**YOUR TASK:**
Show only those lines of the entries where the string "specifies" is found.

[INFORMATION GIVEN — start]

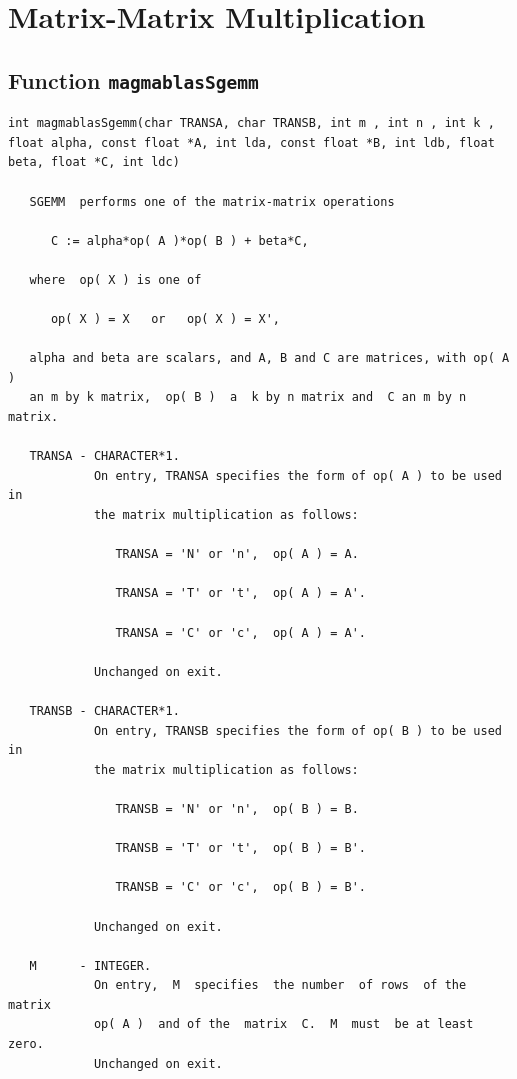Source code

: \documentclass[10pt]{book}
\begin{document}
\newpage
\section{Matrix-Matrix Multiplication}
\newpage
\subsection{Function {\tt {\bf magmablasSgemm}}}

\begin{verbatim}
int magmablasSgemm(char TRANSA, char TRANSB, int m , int n , int k , float alpha, const float *A, int lda, const float *B, int ldb, float beta, float *C, int ldc)

   SGEMM  performs one of the matrix-matrix operations
 
      C := alpha*op( A )*op( B ) + beta*C,
 
   where  op( X ) is one of
 
      op( X ) = X   or   op( X ) = X',
 
   alpha and beta are scalars, and A, B and C are matrices, with op( A )
   an m by k matrix,  op( B )  a  k by n matrix and  C an m by n matrix.
 
   TRANSA - CHARACTER*1.
            On entry, TRANSA specifies the form of op( A ) to be used in
            the matrix multiplication as follows:
 
               TRANSA = 'N' or 'n',  op( A ) = A.
 
               TRANSA = 'T' or 't',  op( A ) = A'.
 
               TRANSA = 'C' or 'c',  op( A ) = A'.
 
            Unchanged on exit.
 
   TRANSB - CHARACTER*1.
            On entry, TRANSB specifies the form of op( B ) to be used in
            the matrix multiplication as follows:
 
               TRANSB = 'N' or 'n',  op( B ) = B.
 
               TRANSB = 'T' or 't',  op( B ) = B'.
 
               TRANSB = 'C' or 'c',  op( B ) = B'.
 
            Unchanged on exit.
 
   M      - INTEGER.
            On entry,  M  specifies  the number  of rows  of the  matrix
            op( A )  and of the  matrix  C.  M  must  be at least  zero.
            Unchanged on exit.
 

\end{verbatim}
\end{document}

[INFORMATION GIVEN — finish]

**YOUR SOLUTION:**
            On entry, TRANSA specifies the form of op( A ) to be used in
            On entry, TRANSB specifies the form of op( B ) to be used in
            On entry,  M  specifies  the number  of rows  of the  matrix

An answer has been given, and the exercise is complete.